Dossier : IMM-1470-00

      Citation neutre : 2001 CFPI 52

ENTRE :

                          SIVAKUMARAN SINNADURAI

demandeur

                                                    et

LE MINISTRE DE LA CITOYENNETÉ ET DE L'IMMIGRATION

défendeur

                          MOTIFS DE L'ORDONNANCE

LE JUGE GIBSON

INTRODUCTION

[1]    Ces motifs trouvent leur source dans une demande de contrôle judiciaire de la décision de la Section du statut de réfugié (SSR) de la Commission de l'immigration et du statut de réfugié, dans laquelle la SSR concluait que le demandeur n'était pas un réfugié au sens de la Convention défini au paragraphe 2(1) de la Loi sur l'immigration[1]. La décision de la SSR est datée du 29 février 2000.


LE CONTEXTE

[2]    Le demandeur est un Tamoul en provenance du nord du Sri Lanka. Il n'a pas fait d'études et il est illettré. Il vivait dans le nord du Sri Lanka avec son épouse et ses enfants. C'était un agriculteur, mais il semble qu'il était aussi un bon réparateur de bicyclettes et de motocyclettes. À l'automne de 1998, les Tigres tamouls l'ont prévenu qu'ils avaient l'intention de le recruter à plein temps. Il s'est alors enfui à Colombo avec l'aide d'un agent. Le demandeur avait une autorisation de demeurer à Colombo qui n'était valable que pour une semaine et il avait été bien averti de ne pas rester plus longtemps. En conséquence, il a vite quitté le pays pour se rendre au Canada, en laissant son épouse et ses enfants au nord du Sri Lanka.

[3]    Le demandeur raconte l'histoire habituelle de problèmes éprouvés dans le nord du Sri Lanka. De 1986 à 1988, il a été arrêté trois fois par les forces de sécurité. Il a chaque fois été détenu, interrogé et battu. À ces occasions, il a dû verser au moins deux fois un pot-de-vin pour être remis en liberté.


[4]                Lorsque la Force indienne de maintien de la paix a quitté le nord du Sri Lanka, les Tigres ont commencé à exercer des pressions sur le demandeur. Il a été pressuré et on lui a fait creuser des abris, remplir des sacs de sable et faire d'autres travaux forcés. À partir de 1995, la pression des Tigres s'est accentuée. Ils avaient eu connaissance de ses capacités en tant que réparateur de bicyclettes et de motocyclettes et ils désiraient en tirer parti.
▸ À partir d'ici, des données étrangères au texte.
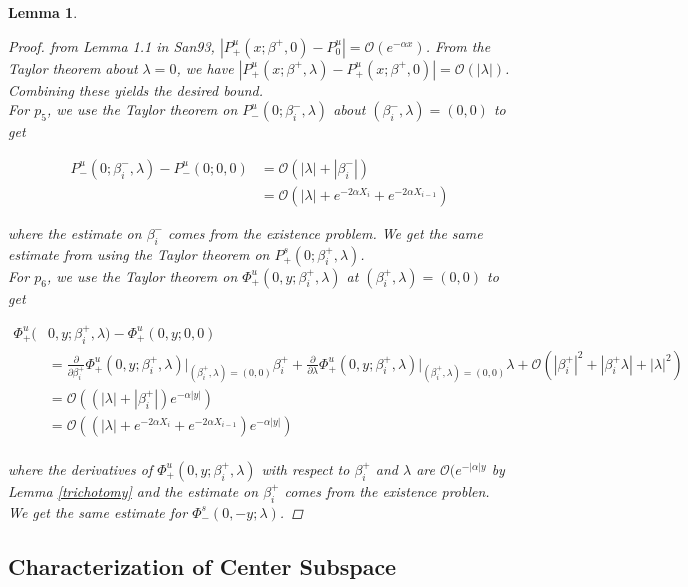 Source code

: \documentclass[12pt]{article}
\newtheorem{lemma}{Lemma}
\begin{document}
\begin{lemma}
\begin{proof}
from Lemma 1.1 in San93, $|P^u_+(x; \beta^+, 0) - P_0^u| = \mathcal{O}(e^{-\alpha x})$. From the Taylor theorem about $\lambda = 0$, we have $|P^u_+(x; \beta^+, \lambda) - P^u_+(x; \beta^+, 0)| = \mathcal{O}(|\lambda|)$. Combining these yields the desired bound.\\

For $p_5$, we use the Taylor theorem on $P^u_-(0; \beta_i^-, \lambda)$ about $(\beta_i^-, \lambda) = (0, 0)$ to get 

\begin{align*}
P^u_-(0; \beta_i^-, \lambda) - P^u_-(0; 0, 0) &= \mathcal{O}(|\lambda| + |\beta_i^-|) \\
&= \mathcal{O}(|\lambda| + e^{-2 \alpha X_i} + e^{-2 \alpha X_{i-1}})
\end{align*}

where the estimate on $\beta_i^-$ comes from the existence problem. We get the same estimate from using the Taylor theorem on $P^s_+(0; \beta_i^+, \lambda)$.\\

For $p_6$, we use the Taylor theorem on $\Phi^u_+(0, y; \beta_i^+, \lambda)$ at $(\beta_i^+, \lambda) = (0, 0)$ to get 

\begin{align*}
\Phi^u_+(&0, y; \beta_i^+, \lambda) - \Phi^u_+(0, y; 0, 0) \\
&= \frac{\partial}{\partial \beta_i^+}\Phi^u_+(0, y; \beta_i^+, \lambda)\Big|_{(\beta_i^+, \lambda) = (0, 0)} \beta_i^+ + \frac{\partial}{\partial \lambda}\Phi^u_+(0, y; \beta_i^+, \lambda)\Big|_{(\beta_i^+, \lambda) = (0, 0)} \lambda + \mathcal{O}(|\beta_i^+|^2 + |\beta_i^+ \lambda| + |\lambda|^2) \\
&= \mathcal{O}((|\lambda| + |\beta_i^+|)e^{-\alpha |y| }) \\
&= \mathcal{O}((|\lambda| + e^{-2 \alpha X_i} + e^{-2 \alpha X_{i-1}})e^{-\alpha |y| }) \\
\end{align*}

where the derivatives of $\Phi^u_+(0, y; \beta_i^+, \lambda)$ with respect to $\beta_i^+$ and $\lambda$ are $\mathcal{O}(e^{-|\alpha|y}$ by Lemma \ref{trichotomy} and the estimate on $\beta_i^+$ comes from the existence problen. We get the same estimate for $\Phi^s_-(0, -y; \lambda)$.

\end{proof}
\end{lemma}


\subsection{Characterization of Center Subspace}
\end{document}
Le demandeur a témoigné qu'entre 1995 et l'époque où il a quitté le Nord, il avait régulièrement été obligé d'aider les Tigres. On trouve l'échange suivant dans la transcription de son témoignage au dossier :

[traduction]

Q.            Travaillez-vous la plupart du temps sur la ferme?

R.            Oui, mais durant cette période [1995 à 1998], chaque fois qu'ils exigeaient que je vienne les aider il fallait que j'y aille.

Q.            Combien de fois vous ont-ils demandé de les aider au cours de ces trois années, à peu près?

R.            Environ de 20 à 25 fois.

...

Q.            Vous y alliez alors pendant deux ou trois jours, pour creuser des abris et réparer leurs motocyclettes?

R.            Oui, c'est bien cela. C'est tout à fait cela[2].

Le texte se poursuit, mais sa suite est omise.